### TASK STATEMENT
Scan the records for lines with the word "autoreattivi", and copy every such line.

(Pictures paired with source code)

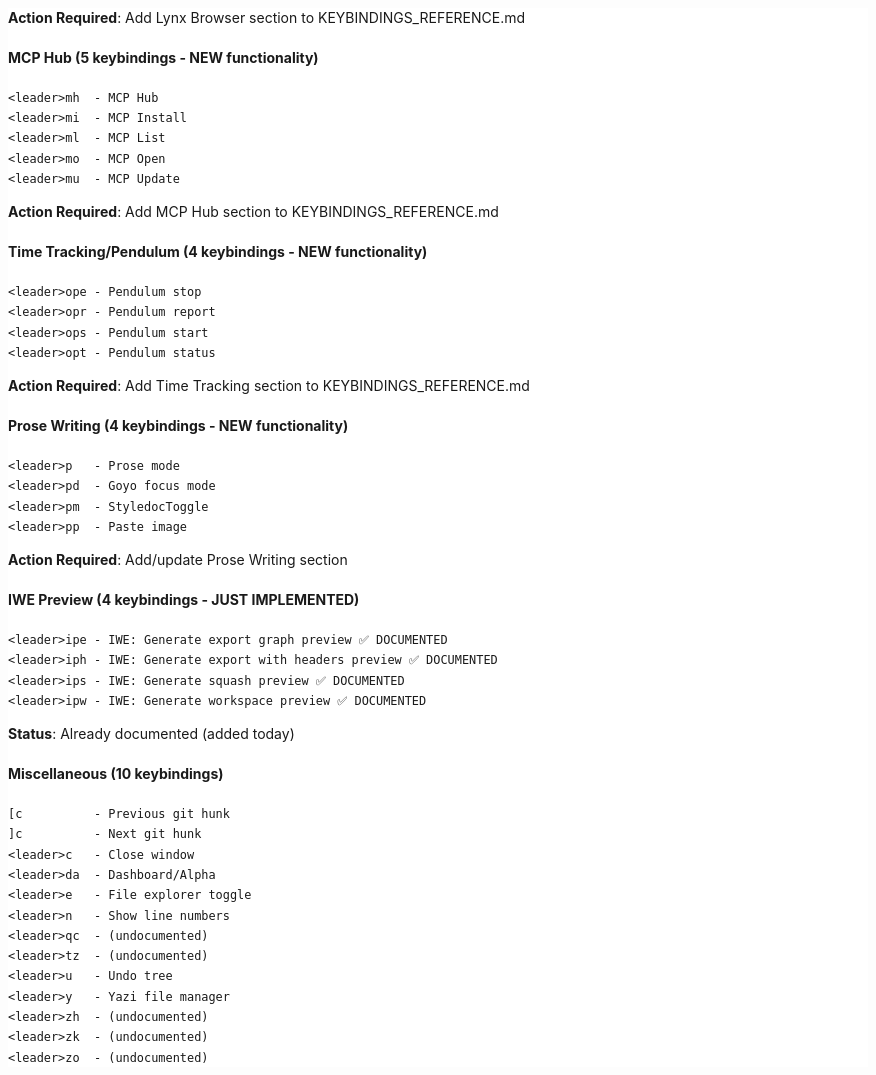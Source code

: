 **Action Required**: Add Lynx Browser section to KEYBINDINGS_REFERENCE.md

#### MCP Hub (5 keybindings - NEW functionality)

```
<leader>mh  - MCP Hub
<leader>mi  - MCP Install
<leader>ml  - MCP List
<leader>mo  - MCP Open
<leader>mu  - MCP Update
```

**Action Required**: Add MCP Hub section to KEYBINDINGS_REFERENCE.md

#### Time Tracking/Pendulum (4 keybindings - NEW functionality)

```
<leader>ope - Pendulum stop
<leader>opr - Pendulum report
<leader>ops - Pendulum start
<leader>opt - Pendulum status
```

**Action Required**: Add Time Tracking section to KEYBINDINGS_REFERENCE.md

#### Prose Writing (4 keybindings - NEW functionality)

```
<leader>p   - Prose mode
<leader>pd  - Goyo focus mode
<leader>pm  - StyledocToggle
<leader>pp  - Paste image
```

**Action Required**: Add/update Prose Writing section

#### IWE Preview (4 keybindings - JUST IMPLEMENTED)

```
<leader>ipe - IWE: Generate export graph preview ✅ DOCUMENTED
<leader>iph - IWE: Generate export with headers preview ✅ DOCUMENTED
<leader>ips - IWE: Generate squash preview ✅ DOCUMENTED
<leader>ipw - IWE: Generate workspace preview ✅ DOCUMENTED
```

**Status**: Already documented (added today)

#### Miscellaneous (10 keybindings)

```
[c          - Previous git hunk
]c          - Next git hunk
<leader>c   - Close window
<leader>da  - Dashboard/Alpha
<leader>e   - File explorer toggle
<leader>n   - Show line numbers
<leader>qc  - (undocumented)
<leader>tz  - (undocumented)
<leader>u   - Undo tree
<leader>y   - Yazi file manager
<leader>zh  - (undocumented)
<leader>zk  - (undocumented)
<leader>zo  - (undocumented)
```
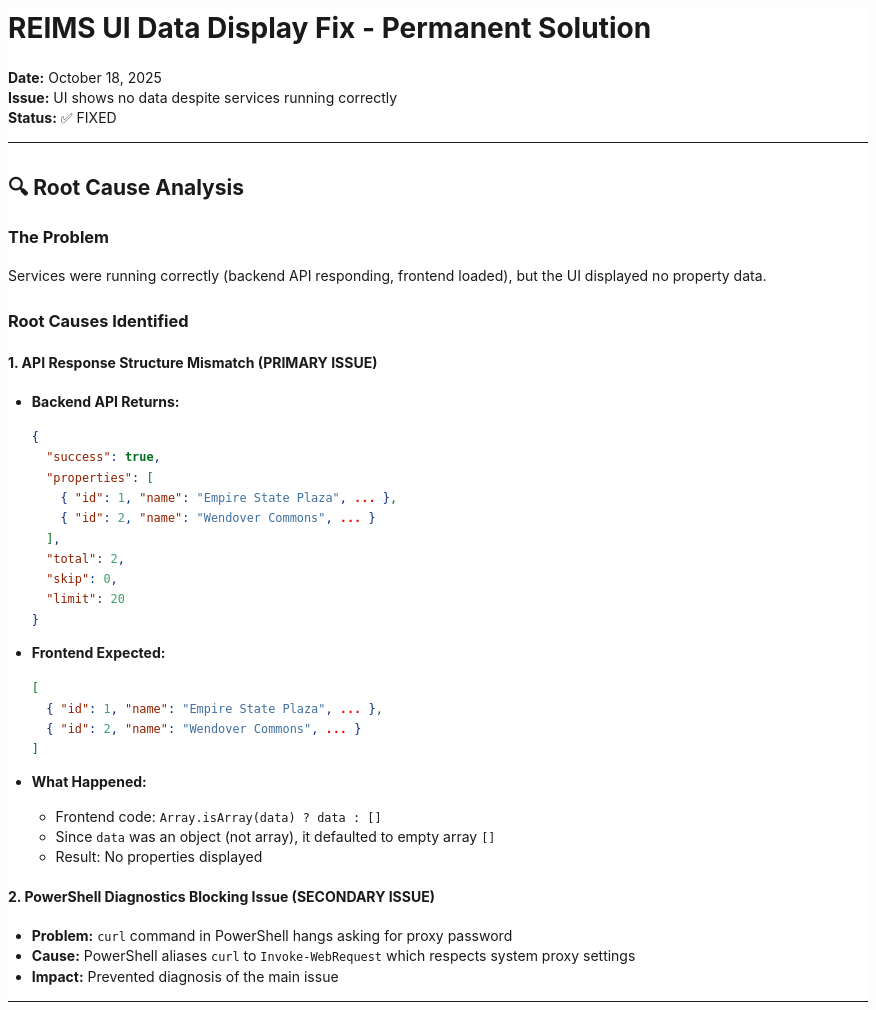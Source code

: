 # REIMS UI Data Display Fix - Permanent Solution

**Date:** October 18, 2025  
**Issue:** UI shows no data despite services running correctly  
**Status:** ✅ FIXED

---

## 🔍 Root Cause Analysis

### The Problem

Services were running correctly (backend API responding, frontend loaded), but the UI displayed no property data.

### Root Causes Identified

#### 1. **API Response Structure Mismatch** (PRIMARY ISSUE)
- **Backend API Returns:**
  ```json
  {
    "success": true,
    "properties": [
      { "id": 1, "name": "Empire State Plaza", ... },
      { "id": 2, "name": "Wendover Commons", ... }
    ],
    "total": 2,
    "skip": 0,
    "limit": 20
  }
  ```

- **Frontend Expected:**
  ```json
  [
    { "id": 1, "name": "Empire State Plaza", ... },
    { "id": 2, "name": "Wendover Commons", ... }
  ]
  ```

- **What Happened:**
  - Frontend code: `Array.isArray(data) ? data : []`
  - Since `data` was an object (not array), it defaulted to empty array `[]`
  - Result: No properties displayed

#### 2. **PowerShell Diagnostics Blocking Issue** (SECONDARY ISSUE)
- **Problem:** `curl` command in PowerShell hangs asking for proxy password
- **Cause:** PowerShell aliases `curl` to `Invoke-WebRequest` which respects system proxy settings
- **Impact:** Prevented diagnosis of the main issue

---
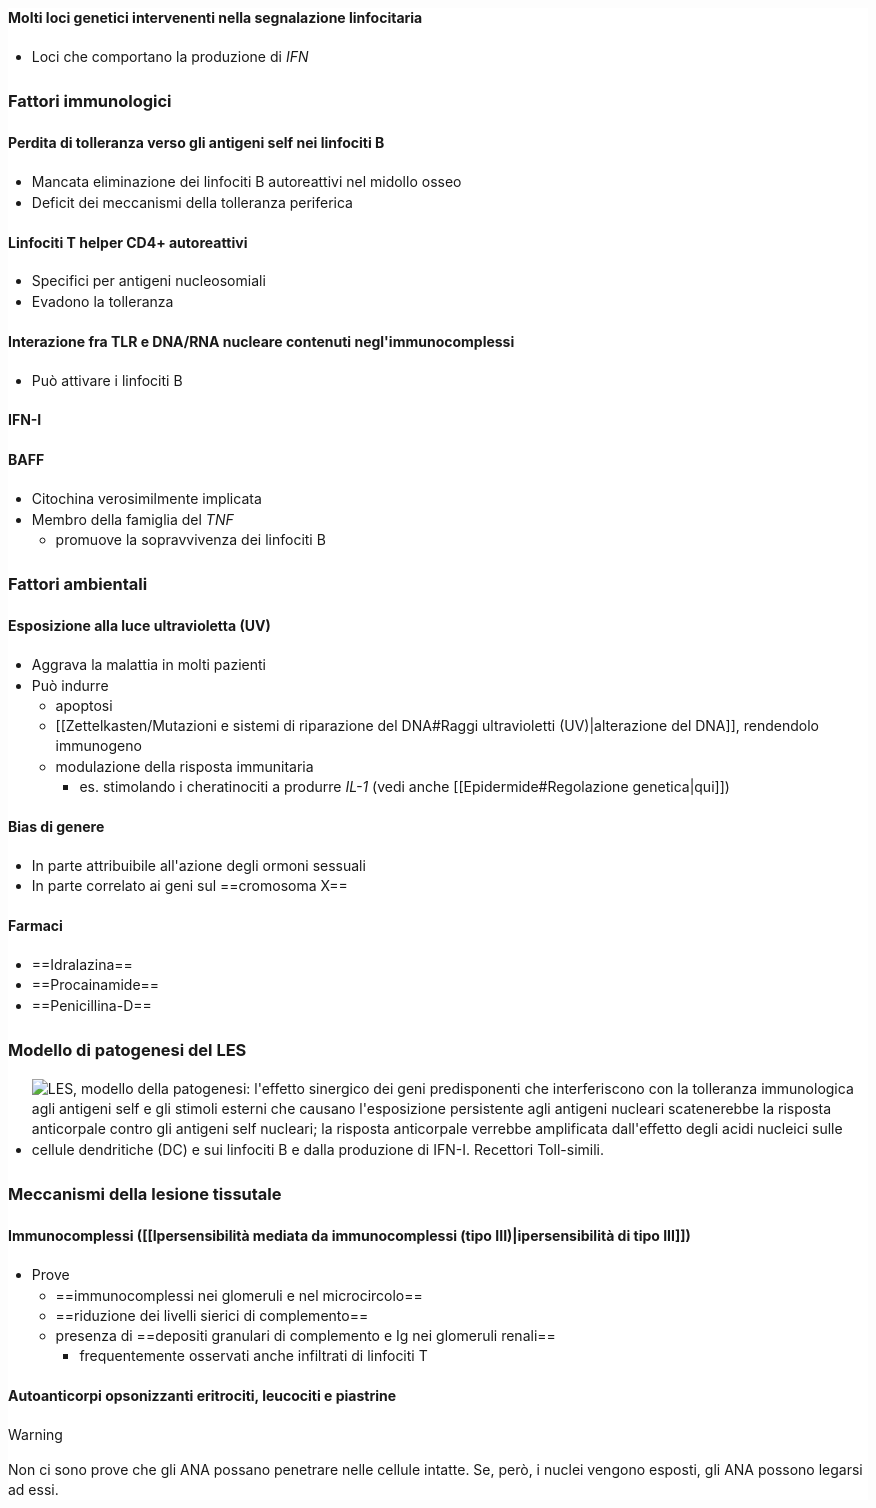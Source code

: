 #### Molti loci genetici intervenenti nella segnalazione linfocitaria
- Loci che comportano la produzione di *IFN*
### Fattori immunologici
#### Perdita di tolleranza verso gli antigeni self nei linfociti B
- Mancata eliminazione dei linfociti B autoreattivi nel midollo osseo
- Deficit dei meccanismi della tolleranza periferica
#### Linfociti T helper CD4+ autoreattivi
- Specifici per antigeni nucleosomiali
- Evadono la tolleranza
#### Interazione fra TLR e DNA/RNA nucleare contenuti negl'immunocomplessi
- Può attivare i linfociti B
#### IFN-I
#### BAFF
- Citochina verosimilmente implicata
- Membro della famiglia del *TNF*
	- promuove la sopravvivenza dei linfociti B
### Fattori ambientali
#### Esposizione alla luce ultravioletta (UV)
- Aggrava la malattia in molti pazienti
- Può indurre
	- apoptosi
	- [[Zettelkasten/Mutazioni e sistemi di riparazione del DNA#Raggi ultravioletti (UV)|alterazione del DNA]], rendendolo immunogeno
	- modulazione della risposta immunitaria
		- es. stimolando i cheratinociti a produrre *IL-1* (vedi anche [[Epidermide#Regolazione genetica|qui]])
#### Bias di genere
- In parte attribuibile all'azione degli ormoni sessuali
- In parte correlato ai geni sul ==cromosoma X==
#### Farmaci
- ==Idralazina==
- ==Procainamide==
- ==Penicillina-D==
### Modello di patogenesi del LES
- ![LES, modello della patogenesi: l'effetto sinergico dei geni predisponenti che interferiscono con la tolleranza immunologica agli antigeni self e gli stimoli esterni che causano l'esposizione persistente agli antigeni nucleari scatenerebbe la risposta anticorpale contro gli antigeni self nucleari; la risposta anticorpale verrebbe amplificata dall'effetto degli acidi nucleici sulle cellule dendritiche (DC) e sui linfociti B e dalla produzione di IFN-I. Recettori Toll-simili.](https://i.imgur.com/1l8eEHw.png)
### Meccanismi della lesione tissutale
#### Immunocomplessi ([[Ipersensibilità mediata da immunocomplessi (tipo III)|ipersensibilità di tipo III]])
- Prove
	- ==immunocomplessi nei glomeruli e nel microcircolo==
	- ==riduzione dei livelli sierici di complemento==
	- presenza di ==depositi granulari di complemento e Ig nei glomeruli renali==
		- frequentemente osservati anche infiltrati di linfociti T
#### Autoanticorpi opsonizzanti eritrociti, leucociti e piastrine
>[!warning]
> Non ci sono prove che gli ANA possano penetrare nelle cellule intatte. Se, però, i nuclei vengono esposti, gli ANA possono legarsi ad essi.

### RESULT
- Mancata eliminazione dei linfociti B autoreattivi nel midollo osseo
#### Linfociti T helper CD4+ autoreattivi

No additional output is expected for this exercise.